* [Data listing]

──────

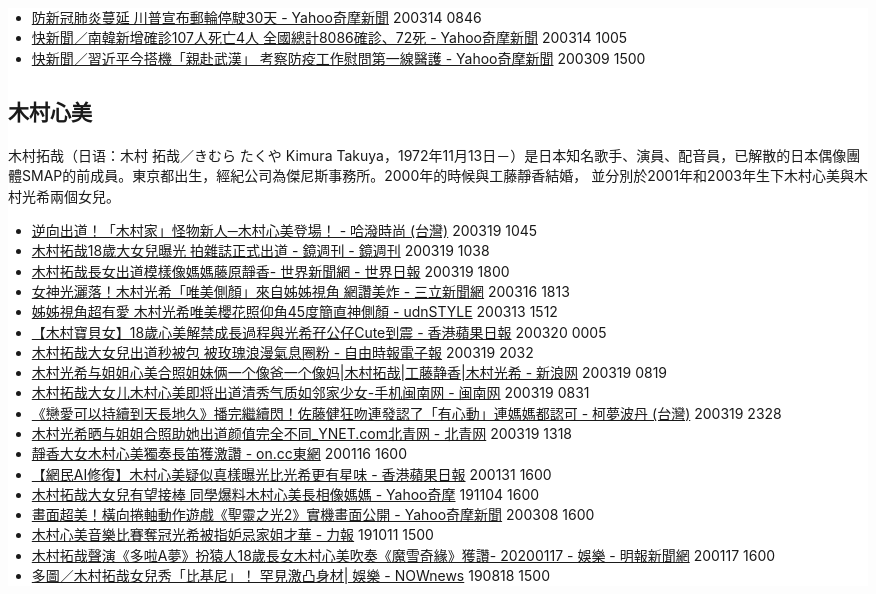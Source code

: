 - [防新冠肺炎蔓延 川普宣布郵輪停駛30天 - Yahoo奇摩新聞](https://tw.news.yahoo.com/%E9%98%B2%E6%96%B0%E5%86%A0%E8%82%BA%E7%82%8E%E8%94%93%E5%BB%B6-%E5%B7%9D%E6%99%AE%E5%AE%A3%E5%B8%83%E9%83%B5%E8%BC%AA%E5%81%9C%E9%A7%9B-30-%E5%A4%A9-004622461.html "防新冠肺炎蔓延 川普宣布郵輪停駛30天 - Yahoo奇摩新聞") 200314 0846
- [快新聞／南韓新增確診107人死亡4人 全國總計8086確診、72死 - Yahoo奇摩新聞](https://tw.news.yahoo.com/%E5%BF%AB%E6%96%B0%E8%81%9E-%E5%8D%97%E9%9F%93%E6%96%B0%E5%A2%9E%E7%A2%BA%E8%A8%BA107%E4%BA%BA%E6%AD%BB%E4%BA%A14%E4%BA%BA-%E5%85%A8%E5%9C%8B%E7%B8%BD%E8%A8%888086%E7%A2%BA%E8%A8%BA-72%E6%AD%BB-020507945.html "快新聞／南韓新增確診107人死亡4人 全國總計8086確診、72死 - Yahoo奇摩新聞") 200314 1005
- [快新聞／習近平今搭機「親赴武漢」 考察防疫工作慰問第一線醫護 - Yahoo奇摩新聞](https://tw.news.yahoo.com/%E5%BF%AB%E6%96%B0%E8%81%9E-%E7%BF%92%E8%BF%91%E5%B9%B3%E4%BB%8A%E6%90%AD%E6%A9%9F-%E8%A6%AA%E8%B5%B4%E6%AD%A6%E6%BC%A2-%E8%80%83%E5%AF%9F%E9%98%B2%E7%96%AB%E5%B7%A5%E4%BD%9C%E6%85%B0%E5%95%8F%E7%AC%AC-%E7%B7%9A%E9%86%AB%E8%AD%B7-032258053.html "快新聞／習近平今搭機「親赴武漢」 考察防疫工作慰問第一線醫護 - Yahoo奇摩新聞") 200309 1500

## 木村心美

木村拓哉（日语：木村 拓哉／きむら たくや Kimura Takuya，1972年11月13日－）是日本知名歌手、演員、配音員，已解散的日本偶像團體SMAP的前成員。東京都出生，經紀公司為傑尼斯事務所。2000年的時候與工藤靜香結婚， 並分別於2001年和2003年生下木村心美與木村光希兩個女兒。
- [逆向出道！「木村家」怪物新人─木村心美登場！ - 哈潑時尚 (台灣)](https://www.harpersbazaar.com/tw/celebrity/celebritynews/g31764789/kimura-takuya-daughter-koki/ "逆向出道！「木村家」怪物新人─木村心美登場！ - 哈潑時尚 (台灣)") 200319 1045
- [木村拓哉18歲大女兒曝光 拍雜誌正式出道 - 鏡週刊 - 鏡週刊](https://www.mirrormedia.mg/story/20200319ent004 "木村拓哉18歲大女兒曝光 拍雜誌正式出道 - 鏡週刊 - 鏡週刊") 200319 1038
- [木村拓哉長女出道模樣像媽媽藤原靜香- 世界新聞網 - 世界日報](https://www.worldjournal.com/6847214/article-%E6%9C%A8%E6%9D%91%E6%8B%93%E5%93%89%E9%95%B7%E5%A5%B3%E5%87%BA%E9%81%93-%E6%A8%A1%E6%A8%A3%E5%83%8F%E5%AA%BD%E5%AA%BD%E8%97%A4%E5%8E%9F%E9%9D%9C%E9%A6%99/?ref=%E5%BD%B1%E5%8A%87 "木村拓哉長女出道模樣像媽媽藤原靜香- 世界新聞網 - 世界日報") 200319 1800
- [女神光灑落！木村光希「唯美側顏」來自姊姊視角 網讚美炸 - 三立新聞網](https://www.setn.com/News.aspx?NewsID=708473 "女神光灑落！木村光希「唯美側顏」來自姊姊視角 網讚美炸 - 三立新聞網") 200316 1813
- [姊姊視角超有愛 木村光希唯美櫻花照仰角45度簡直神側顏 - udnSTYLE](https://style.udn.com/style/story/8065/4411908 "姊姊視角超有愛 木村光希唯美櫻花照仰角45度簡直神側顏 - udnSTYLE") 200313 1512
- [【木村寶貝女】18歲心美解禁成長過程與光希孖公仔Cute到震 - 香港蘋果日報](https://hk.entertainment.appledaily.com/entertainment/20200320/TOLLENOASKZJWNRA2PXNN3QB2Y/ "【木村寶貝女】18歲心美解禁成長過程與光希孖公仔Cute到震 - 香港蘋果日報") 200320 0005
- [木村拓哉大女兒出道秒被包 被玫瑰浪漫氣息圈粉 - 自由時報電子報](https://ent.ltn.com.tw/news/breakingnews/3106097 "木村拓哉大女兒出道秒被包 被玫瑰浪漫氣息圈粉 - 自由時報電子報") 200319 2032
- [木村光希与姐姐心美合照姐妹俩一个像爸一个像妈|木村拓哉|工藤静香|木村光希 - 新浪网](https://ent.sina.com.cn/s/j/2020-03-19/doc-iimxxsth0123392.shtml "木村光希与姐姐心美合照姐妹俩一个像爸一个像妈|木村拓哉|工藤静香|木村光希 - 新浪网") 200319 0819
- [木村拓哉大女儿木村心美即将出道清秀气质如邻家少女-手机闽南网 - 闽南网](http://m.mnw.cn/news/ent/2262689.html "木村拓哉大女儿木村心美即将出道清秀气质如邻家少女-手机闽南网 - 闽南网") 200319 0831
- [《戀愛可以持續到天長地久》播完繼續閃！佐藤健狂吻連發認了「有心動」連媽媽都認可 - 柯夢波丹 (台灣)](https://www.cosmopolitan.com/tw/entertainment/movies/g31777196/takeru-satoh-and-mone-kamishiraishi-drama-love-lasts-forever/ "《戀愛可以持續到天長地久》播完繼續閃！佐藤健狂吻連發認了「有心動」連媽媽都認可 - 柯夢波丹 (台灣)") 200319 2328
- [木村光希晒与姐姐合照助她出道颜值完全不同_YNET.com北青网 - 北青网](http://ent.ynet.com/2020/03/19/2464378t1254.html "木村光希晒与姐姐合照助她出道颜值完全不同_YNET.com北青网 - 北青网") 200319 1318
- [靜香大女木村心美獨奏長笛獲激讚 - on.cc東網](https://hk.on.cc/hk/bkn/cnt/entertainment/20200116/bkn-20200116160612008-0116_00862_001.html "靜香大女木村心美獨奏長笛獲激讚 - on.cc東網") 200116 1600
- [【網民AI修復】木村心美疑似真樣曝光比光希更有星味 - 香港蘋果日報](https://hk.appledaily.com/entertainment/20200131/M5MIKLU7FPD7TFNR5L7L5E7AQA/ "【網民AI修復】木村心美疑似真樣曝光比光希更有星味 - 香港蘋果日報") 200131 1600
- [木村拓哉大女兒有望接棒 同學爆料木村心美長相像媽媽 - Yahoo奇摩](https://tw.news.yahoo.com/%E6%9C%A8%E6%9D%91%E6%8B%93%E5%93%89%E5%A4%A7%E5%A5%B3%E5%85%92%E6%9C%89%E6%9C%9B%E6%8E%A5%E6%A3%92-%E5%90%8C%E5%AD%B8%E7%88%86%E6%96%99%E6%9C%A8%E6%9D%91%E5%BF%83%E7%BE%8E%E9%95%B7%E7%9B%B8%E5%83%8F%E5%AA%BD%E5%AA%BD-175728856.html "木村拓哉大女兒有望接棒 同學爆料木村心美長相像媽媽 - Yahoo奇摩") 191104 1600
- [畫面超美！橫向捲軸動作遊戲《聖靈之光2》實機畫面公開 - Yahoo奇摩新聞](https://tw.news.yahoo.com/%E7%95%AB%E9%9D%A2%E8%B6%85%E7%BE%8E-%E6%A9%AB%E5%90%91%E6%8D%B2%E8%BB%B8%E5%8B%95%E4%BD%9C%E9%81%8A%E6%88%B2-%E8%81%96%E9%9D%88%E4%B9%8B%E5%85%892-%E5%AF%A6%E6%A9%9F%E7%95%AB%E9%9D%A2%E5%85%AC%E9%96%8B-105504738.html "畫面超美！橫向捲軸動作遊戲《聖靈之光2》實機畫面公開 - Yahoo奇摩新聞") 200308 1600
- [木村心美音樂比賽奪冠光希被指妒忌家姐才華 - 力報](https://www.exmoo.com/article/127147.html "木村心美音樂比賽奪冠光希被指妒忌家姐才華 - 力報") 191011 1500
- [木村拓哉聲演《多啦A夢》扮猿人18歲長女木村心美吹奏《魔雪奇緣》獲讚- 20200117 - 娛樂 - 明報新聞網](https://news.mingpao.com/pns/%E5%A8%9B%E6%A8%82/article/20200117/s00016/1579198705687/%E6%9C%A8%E6%9D%91%E6%8B%93%E5%93%89%E8%81%B2%E6%BC%94%E3%80%8A%E5%A4%9A%E5%95%A6a%E5%A4%A2%E3%80%8B%E6%89%AE%E7%8C%BF%E4%BA%BA-18%E6%AD%B2%E9%95%B7%E5%A5%B3%E6%9C%A8%E6%9D%91%E5%BF%83%E7%BE%8E%E5%90%B9%E5%A5%8F%E3%80%8A%E9%AD%94%E9%9B%AA%E5%A5%87%E7%B7%A3%E3%80%8B%E7%8D%B2%E8%AE%9A "木村拓哉聲演《多啦A夢》扮猿人18歲長女木村心美吹奏《魔雪奇緣》獲讚- 20200117 - 娛樂 - 明報新聞網") 200117 1600
- [多圖／木村拓哉女兒秀「比基尼」！ 罕見激凸身材| 娛樂 - NOWnews](https://www.nownews.com/news/20190818/3574899/ "多圖／木村拓哉女兒秀「比基尼」！ 罕見激凸身材| 娛樂 - NOWnews") 190818 1500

──────

Leaving every picture out, write out exactly the lines from the beginning of the listing above to the line with "- [防新冠肺炎蔓延 川普宣布郵輪停駛30天", inclusive.

Source code

: - [防新冠肺炎蔓延 川普宣布郵輪停駛30天 - Yahoo奇摩新聞](https://tw.news.yahoo.com/%E9%98%B2%E6%96%B0%E5%86%A0%E8%82%BA%E7%82%8E%E8%94%93%E5%BB%B6-%E5%B7%9D%E6%99%AE%E5%AE%A3%E5%B8%83%E9%83%B5%E8%BC%AA%E5%81%9C%E9%A7%9B-30-%E5%A4%A9-004622461.html "防新冠肺炎蔓延 川普宣布郵輪停駛30天 - Yahoo奇摩新聞") 200314 0846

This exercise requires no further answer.